## DATA UNDER STUDY

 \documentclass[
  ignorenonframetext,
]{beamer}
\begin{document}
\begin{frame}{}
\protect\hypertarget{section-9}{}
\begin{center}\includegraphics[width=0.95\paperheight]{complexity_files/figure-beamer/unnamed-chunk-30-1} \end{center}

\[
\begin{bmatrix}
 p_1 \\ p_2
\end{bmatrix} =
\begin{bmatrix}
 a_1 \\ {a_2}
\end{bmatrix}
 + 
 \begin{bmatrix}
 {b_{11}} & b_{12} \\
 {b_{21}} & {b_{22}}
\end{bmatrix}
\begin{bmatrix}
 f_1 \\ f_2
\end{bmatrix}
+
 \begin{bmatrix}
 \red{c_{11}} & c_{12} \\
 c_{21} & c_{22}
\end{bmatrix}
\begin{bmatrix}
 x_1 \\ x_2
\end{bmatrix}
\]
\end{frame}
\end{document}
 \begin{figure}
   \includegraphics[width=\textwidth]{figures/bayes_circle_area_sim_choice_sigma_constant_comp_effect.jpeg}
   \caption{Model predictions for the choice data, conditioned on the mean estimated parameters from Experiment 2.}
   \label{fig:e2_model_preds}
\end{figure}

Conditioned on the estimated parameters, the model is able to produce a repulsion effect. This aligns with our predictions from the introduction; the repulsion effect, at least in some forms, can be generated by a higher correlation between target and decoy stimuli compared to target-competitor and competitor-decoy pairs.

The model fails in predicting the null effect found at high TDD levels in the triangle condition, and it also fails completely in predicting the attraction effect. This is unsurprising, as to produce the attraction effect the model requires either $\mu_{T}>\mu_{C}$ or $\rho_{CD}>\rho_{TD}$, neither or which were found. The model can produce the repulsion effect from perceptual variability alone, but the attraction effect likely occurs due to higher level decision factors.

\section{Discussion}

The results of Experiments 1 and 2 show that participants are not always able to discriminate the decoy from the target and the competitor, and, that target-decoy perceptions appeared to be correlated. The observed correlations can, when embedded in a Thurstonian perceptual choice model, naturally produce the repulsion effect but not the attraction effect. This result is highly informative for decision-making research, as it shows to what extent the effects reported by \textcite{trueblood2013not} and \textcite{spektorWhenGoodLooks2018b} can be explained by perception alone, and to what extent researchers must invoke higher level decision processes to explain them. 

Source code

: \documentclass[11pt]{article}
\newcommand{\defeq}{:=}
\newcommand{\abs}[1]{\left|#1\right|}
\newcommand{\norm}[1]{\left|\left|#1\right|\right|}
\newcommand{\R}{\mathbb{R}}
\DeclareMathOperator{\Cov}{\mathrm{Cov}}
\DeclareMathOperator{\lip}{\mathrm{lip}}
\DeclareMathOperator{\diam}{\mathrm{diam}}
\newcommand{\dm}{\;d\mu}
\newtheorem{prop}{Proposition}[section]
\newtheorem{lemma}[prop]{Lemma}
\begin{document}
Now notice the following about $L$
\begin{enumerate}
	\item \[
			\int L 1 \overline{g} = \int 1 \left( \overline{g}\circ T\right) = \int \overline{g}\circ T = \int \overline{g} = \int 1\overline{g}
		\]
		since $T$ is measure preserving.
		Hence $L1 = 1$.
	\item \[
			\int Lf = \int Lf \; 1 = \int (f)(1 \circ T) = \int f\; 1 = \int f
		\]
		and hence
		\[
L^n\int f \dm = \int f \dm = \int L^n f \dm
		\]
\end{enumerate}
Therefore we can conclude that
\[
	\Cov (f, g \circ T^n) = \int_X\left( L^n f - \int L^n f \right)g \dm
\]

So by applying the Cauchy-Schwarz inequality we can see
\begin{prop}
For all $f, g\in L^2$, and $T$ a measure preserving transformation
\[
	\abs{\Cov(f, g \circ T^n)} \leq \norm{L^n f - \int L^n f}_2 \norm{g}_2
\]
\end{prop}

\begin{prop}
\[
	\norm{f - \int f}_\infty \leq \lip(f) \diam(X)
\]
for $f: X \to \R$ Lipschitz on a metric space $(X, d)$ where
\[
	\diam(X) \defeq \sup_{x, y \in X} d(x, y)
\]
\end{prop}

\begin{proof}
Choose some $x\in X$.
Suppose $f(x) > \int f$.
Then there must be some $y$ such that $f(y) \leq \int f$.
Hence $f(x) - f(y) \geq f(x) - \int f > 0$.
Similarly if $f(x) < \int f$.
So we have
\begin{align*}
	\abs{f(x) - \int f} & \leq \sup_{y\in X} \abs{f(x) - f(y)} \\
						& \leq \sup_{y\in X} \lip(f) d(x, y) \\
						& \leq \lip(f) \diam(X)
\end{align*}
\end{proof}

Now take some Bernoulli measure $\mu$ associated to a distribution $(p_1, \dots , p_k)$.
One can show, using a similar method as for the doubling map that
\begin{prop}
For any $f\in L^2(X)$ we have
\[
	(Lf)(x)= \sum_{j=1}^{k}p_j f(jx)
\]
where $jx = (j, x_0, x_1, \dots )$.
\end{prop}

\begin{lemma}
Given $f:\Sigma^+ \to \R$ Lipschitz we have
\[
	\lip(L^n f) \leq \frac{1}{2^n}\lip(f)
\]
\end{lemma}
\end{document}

## WORK ORDER
Make sure every record is repeated exactly.

## ANSWER FOR THE TASK
 \documentclass[
  ignorenonframetext,
]{beamer}
\begin{document}
\begin{frame}{}
\protect\hypertarget{section-9}{}
\begin{center}\includegraphics[width=0.95\paperheight]{complexity_files/figure-beamer/unnamed-chunk-30-1} \end{center}

\[
\begin{bmatrix}
 p_1 \\ p_2
\end{bmatrix} =
\begin{bmatrix}
 a_1 \\ {a_2}
\end{bmatrix}
 + 
 \begin{bmatrix}
 {b_{11}} & b_{12} \\
 {b_{21}} & {b_{22}}
\end{bmatrix}
\begin{bmatrix}
 f_1 \\ f_2
\end{bmatrix}
+
 \begin{bmatrix}
 \red{c_{11}} & c_{12} \\
 c_{21} & c_{22}
\end{bmatrix}
\begin{bmatrix}
 x_1 \\ x_2
\end{bmatrix}
\]
\end{frame}
\end{document}
 \begin{figure}
   \includegraphics[width=\textwidth]{figures/bayes_circle_area_sim_choice_sigma_constant_comp_effect.jpeg}
   \caption{Model predictions for the choice data, conditioned on the mean estimated parameters from Experiment 2.}
   \label{fig:e2_model_preds}
\end{figure}

Conditioned on the estimated parameters, the model is able to produce a repulsion effect. This aligns with our predictions from the introduction; the repulsion effect, at least in some forms, can be generated by a higher correlation between target and decoy stimuli compared to target-competitor and competitor-decoy pairs.

The model fails in predicting the null effect found at high TDD levels in the triangle condition, and it also fails completely in predicting the attraction effect. This is unsurprising, as to produce the attraction effect the model requires either $\mu_{T}>\mu_{C}$ or $\rho_{CD}>\rho_{TD}$, neither or which were found. The model can produce the repulsion effect from perceptual variability alone, but the attraction effect likely occurs due to higher level decision factors.

\section{Discussion}

The results of Experiments 1 and 2 show that participants are not always able to discriminate the decoy from the target and the competitor, and, that target-decoy perceptions appeared to be correlated. The observed correlations can, when embedded in a Thurstonian perceptual choice model, naturally produce the repulsion effect but not the attraction effect. This result is highly informative for decision-making research, as it shows to what extent the effects reported by \textcite{trueblood2013not} and \textcite{spektorWhenGoodLooks2018b} can be explained by perception alone, and to what extent researchers must invoke higher level decision processes to explain them. 

Source code

: \documentclass[11pt]{article}
\newcommand{\defeq}{:=}
\newcommand{\abs}[1]{\left|#1\right|}
\newcommand{\norm}[1]{\left|\left|#1\right|\right|}
\newcommand{\R}{\mathbb{R}}
\DeclareMathOperator{\Cov}{\mathrm{Cov}}
\DeclareMathOperator{\lip}{\mathrm{lip}}
\DeclareMathOperator{\diam}{\mathrm{diam}}
\newcommand{\dm}{\;d\mu}
\newtheorem{prop}{Proposition}[section]
\newtheorem{lemma}[prop]{Lemma}
\begin{document}
Now notice the following about $L$
\begin{enumerate}
	\item \[
			\int L 1 \overline{g} = \int 1 \left( \overline{g}\circ T\right) = \int \overline{g}\circ T = \int \overline{g} = \int 1\overline{g}
		\]
		since $T$ is measure preserving.
		Hence $L1 = 1$.
	\item \[
			\int Lf = \int Lf \; 1 = \int (f)(1 \circ T) = \int f\; 1 = \int f
		\]
		and hence
		\[
L^n\int f \dm = \int f \dm = \int L^n f \dm
		\]
\end{enumerate}
Therefore we can conclude that
\[
	\Cov (f, g \circ T^n) = \int_X\left( L^n f - \int L^n f \right)g \dm
\]

So by applying the Cauchy-Schwarz inequality we can see
\begin{prop}
For all $f, g\in L^2$, and $T$ a measure preserving transformation
\[
	\abs{\Cov(f, g \circ T^n)} \leq \norm{L^n f - \int L^n f}_2 \norm{g}_2
\]
\end{prop}

\begin{prop}
\[
	\norm{f - \int f}_\infty \leq \lip(f) \diam(X)
\]
for $f: X \to \R$ Lipschitz on a metric space $(X, d)$ where
\[
	\diam(X) \defeq \sup_{x, y \in X} d(x, y)
\]
\end{prop}

\begin{proof}
Choose some $x\in X$.
Suppose $f(x) > \int f$.
Then there must be some $y$ such that $f(y) \leq \int f$.
Hence $f(x) - f(y) \geq f(x) - \int f > 0$.
Similarly if $f(x) < \int f$.
So we have
\begin{align*}
	\abs{f(x) - \int f} & \leq \sup_{y\in X} \abs{f(x) - f(y)} \\
						& \leq \sup_{y\in X} \lip(f) d(x, y) \\
						& \leq \lip(f) \diam(X)
\end{align*}
\end{proof}

Now take some Bernoulli measure $\mu$ associated to a distribution $(p_1, \dots , p_k)$.
One can show, using a similar method as for the doubling map that
\begin{prop}
For any $f\in L^2(X)$ we have
\[
	(Lf)(x)= \sum_{j=1}^{k}p_j f(jx)
\]
where $jx = (j, x_0, x_1, \dots )$.
\end{prop}

\begin{lemma}
Given $f:\Sigma^+ \to \R$ Lipschitz we have
\[
	\lip(L^n f) \leq \frac{1}{2^n}\lip(f)
\]
\end{lemma}
\end{document}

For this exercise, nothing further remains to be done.